Absorption, Distribution and Excretion
Following ingestion, absorption of cholic acid will first be by the small intestine, and is then transported to the liver by the blood for further processing.
Orally administered cholic acid is subject to the same metabolic pathway as endogenous cholic acid. Cholic acid is absorbed by passive diffusion along the length of the gastrointestinal tract. Once absorbed, cholic acid enters into the body's bile acid pool and undergoes enterohepatic circulation mainly in conjugated forms. In the liver, cholic acid is conjugated with glycine or taurine by bile acid-CoA synthetase and bile acid-CoA: amino acid N-acetyltransferase. Conjugated cholic acid is actively secreted into bile mainly by the Bile Salt Efflux Pump (BSEP), and then released into the small intestine, along with other components of bile. Conjugated cholic acid is mostly re-absorbed in the ileum mainly by the apical-sodium-dependent-bile acid transporter, passed back to the liver by transporters including sodium-taurocholate cotransporting polypeptide and organic anion transport protein and enters another cycle of enterohepatic circulation. Any conjugated cholic acid not absorbed in the ileum passes into the colon where deconjugation and 7-dehydroxylation are mediated by bacteria to form cholic acid and deoxycholic acid which may be re-absorbed in the colon or excreted in the feces. The loss of cholic acid is compensated by de-novo synthesis of cholic acids from cholesterol to maintain the bile acid pool in healthy subjects.
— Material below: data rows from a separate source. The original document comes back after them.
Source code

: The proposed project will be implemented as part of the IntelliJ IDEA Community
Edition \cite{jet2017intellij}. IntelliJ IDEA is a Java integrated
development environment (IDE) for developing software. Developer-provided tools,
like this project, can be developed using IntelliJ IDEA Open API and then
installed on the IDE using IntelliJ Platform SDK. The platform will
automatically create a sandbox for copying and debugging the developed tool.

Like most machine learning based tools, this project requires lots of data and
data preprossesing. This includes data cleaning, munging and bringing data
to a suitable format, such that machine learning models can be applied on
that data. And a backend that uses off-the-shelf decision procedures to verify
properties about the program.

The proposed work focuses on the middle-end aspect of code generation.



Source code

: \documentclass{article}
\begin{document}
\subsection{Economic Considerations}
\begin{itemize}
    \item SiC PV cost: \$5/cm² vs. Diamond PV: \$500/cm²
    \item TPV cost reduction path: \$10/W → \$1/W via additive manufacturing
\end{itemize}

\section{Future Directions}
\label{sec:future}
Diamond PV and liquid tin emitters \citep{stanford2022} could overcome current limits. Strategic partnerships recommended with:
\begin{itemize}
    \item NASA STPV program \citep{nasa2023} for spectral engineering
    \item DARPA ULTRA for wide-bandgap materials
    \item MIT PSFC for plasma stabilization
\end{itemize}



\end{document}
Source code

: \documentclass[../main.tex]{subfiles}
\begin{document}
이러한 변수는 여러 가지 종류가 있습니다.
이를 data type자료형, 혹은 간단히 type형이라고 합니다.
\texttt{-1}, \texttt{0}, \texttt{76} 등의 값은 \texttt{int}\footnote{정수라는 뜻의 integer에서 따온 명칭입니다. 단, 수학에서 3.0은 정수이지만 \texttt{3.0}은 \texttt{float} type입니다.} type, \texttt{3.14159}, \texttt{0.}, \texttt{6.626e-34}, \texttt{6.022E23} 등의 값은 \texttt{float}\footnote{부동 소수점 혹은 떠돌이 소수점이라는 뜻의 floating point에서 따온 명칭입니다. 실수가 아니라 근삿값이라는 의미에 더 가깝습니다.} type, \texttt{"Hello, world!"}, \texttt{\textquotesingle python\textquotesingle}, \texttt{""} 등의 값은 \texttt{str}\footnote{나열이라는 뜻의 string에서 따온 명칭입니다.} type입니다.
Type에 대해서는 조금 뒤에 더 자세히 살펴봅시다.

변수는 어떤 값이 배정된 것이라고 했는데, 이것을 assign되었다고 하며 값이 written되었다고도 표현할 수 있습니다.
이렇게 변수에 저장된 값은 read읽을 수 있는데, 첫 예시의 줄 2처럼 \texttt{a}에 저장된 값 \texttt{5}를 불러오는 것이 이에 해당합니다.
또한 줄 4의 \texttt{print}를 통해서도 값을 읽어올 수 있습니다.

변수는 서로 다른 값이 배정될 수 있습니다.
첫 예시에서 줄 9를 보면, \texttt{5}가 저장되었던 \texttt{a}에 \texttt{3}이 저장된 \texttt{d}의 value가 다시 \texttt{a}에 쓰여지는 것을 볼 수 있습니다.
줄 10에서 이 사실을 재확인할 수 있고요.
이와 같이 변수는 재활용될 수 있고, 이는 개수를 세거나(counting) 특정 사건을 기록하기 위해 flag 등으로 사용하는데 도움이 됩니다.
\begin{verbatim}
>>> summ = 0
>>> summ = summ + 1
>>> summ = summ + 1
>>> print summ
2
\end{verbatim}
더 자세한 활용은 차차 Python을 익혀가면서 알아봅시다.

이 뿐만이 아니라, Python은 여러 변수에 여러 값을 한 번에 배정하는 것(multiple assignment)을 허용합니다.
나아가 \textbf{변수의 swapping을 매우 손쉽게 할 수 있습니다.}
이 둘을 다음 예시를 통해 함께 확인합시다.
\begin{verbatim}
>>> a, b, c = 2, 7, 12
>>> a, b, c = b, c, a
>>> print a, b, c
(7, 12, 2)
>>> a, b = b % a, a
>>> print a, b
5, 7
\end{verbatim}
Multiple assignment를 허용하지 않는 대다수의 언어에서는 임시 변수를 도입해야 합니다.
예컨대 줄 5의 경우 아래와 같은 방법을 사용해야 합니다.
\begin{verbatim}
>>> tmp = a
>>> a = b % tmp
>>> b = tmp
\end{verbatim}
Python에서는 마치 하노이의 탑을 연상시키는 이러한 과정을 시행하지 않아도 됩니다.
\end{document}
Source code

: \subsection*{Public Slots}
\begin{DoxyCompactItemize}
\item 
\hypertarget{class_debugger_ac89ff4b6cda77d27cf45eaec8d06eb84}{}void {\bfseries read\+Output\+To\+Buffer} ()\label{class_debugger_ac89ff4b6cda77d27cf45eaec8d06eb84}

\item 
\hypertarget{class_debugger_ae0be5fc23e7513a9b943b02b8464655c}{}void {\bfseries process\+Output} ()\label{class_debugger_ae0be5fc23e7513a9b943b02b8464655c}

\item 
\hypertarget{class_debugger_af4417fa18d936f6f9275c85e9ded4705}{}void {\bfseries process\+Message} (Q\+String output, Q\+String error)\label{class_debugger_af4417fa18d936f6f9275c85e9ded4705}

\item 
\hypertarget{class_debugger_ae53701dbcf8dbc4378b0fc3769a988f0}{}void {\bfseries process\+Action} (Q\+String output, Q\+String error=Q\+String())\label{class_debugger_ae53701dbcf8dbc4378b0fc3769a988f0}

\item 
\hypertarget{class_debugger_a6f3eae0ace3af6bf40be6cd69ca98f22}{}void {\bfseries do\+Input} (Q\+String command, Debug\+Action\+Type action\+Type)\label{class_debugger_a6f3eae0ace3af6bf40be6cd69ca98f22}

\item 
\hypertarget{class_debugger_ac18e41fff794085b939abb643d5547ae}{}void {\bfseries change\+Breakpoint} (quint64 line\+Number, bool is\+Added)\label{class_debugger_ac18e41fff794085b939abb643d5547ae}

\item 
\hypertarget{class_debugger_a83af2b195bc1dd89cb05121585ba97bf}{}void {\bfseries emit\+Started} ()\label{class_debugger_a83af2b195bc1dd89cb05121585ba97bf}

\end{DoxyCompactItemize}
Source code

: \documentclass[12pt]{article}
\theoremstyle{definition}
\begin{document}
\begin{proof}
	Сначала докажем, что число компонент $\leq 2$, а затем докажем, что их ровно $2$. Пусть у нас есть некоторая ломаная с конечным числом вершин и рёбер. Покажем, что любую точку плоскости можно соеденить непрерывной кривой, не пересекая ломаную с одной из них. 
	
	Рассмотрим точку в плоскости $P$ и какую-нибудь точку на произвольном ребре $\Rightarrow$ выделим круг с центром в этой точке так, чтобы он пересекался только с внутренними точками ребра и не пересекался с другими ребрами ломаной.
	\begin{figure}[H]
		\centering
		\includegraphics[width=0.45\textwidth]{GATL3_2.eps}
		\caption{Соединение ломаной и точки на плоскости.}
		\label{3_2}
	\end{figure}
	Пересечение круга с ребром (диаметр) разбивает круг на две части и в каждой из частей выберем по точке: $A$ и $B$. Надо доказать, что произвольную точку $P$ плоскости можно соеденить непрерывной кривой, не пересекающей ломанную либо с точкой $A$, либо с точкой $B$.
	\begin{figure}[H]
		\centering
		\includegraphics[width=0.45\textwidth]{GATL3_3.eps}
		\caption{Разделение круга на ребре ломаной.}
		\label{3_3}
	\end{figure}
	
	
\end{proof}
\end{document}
Excretion studies in rat showed that cholic acid (CA) is almost exclusively excreted in the feces in the form of metabolite. Only minor amounts of CA were found in the unconjugated form in rat feces. Urinary excretion of bile acids is minimal and in mice fed a 1% CA diet, the excretion of bile acids was 2000-fold higher in feces than in urine
Cholic acid was shown to be mainly absorbed in the distal (ileal) rather than proximal segments of the small intestine in the guinea pig.
For more Absorption, Distribution and Excretion (Complete) data for CHOLIC ACID (9 total), please visit the HSDB record page.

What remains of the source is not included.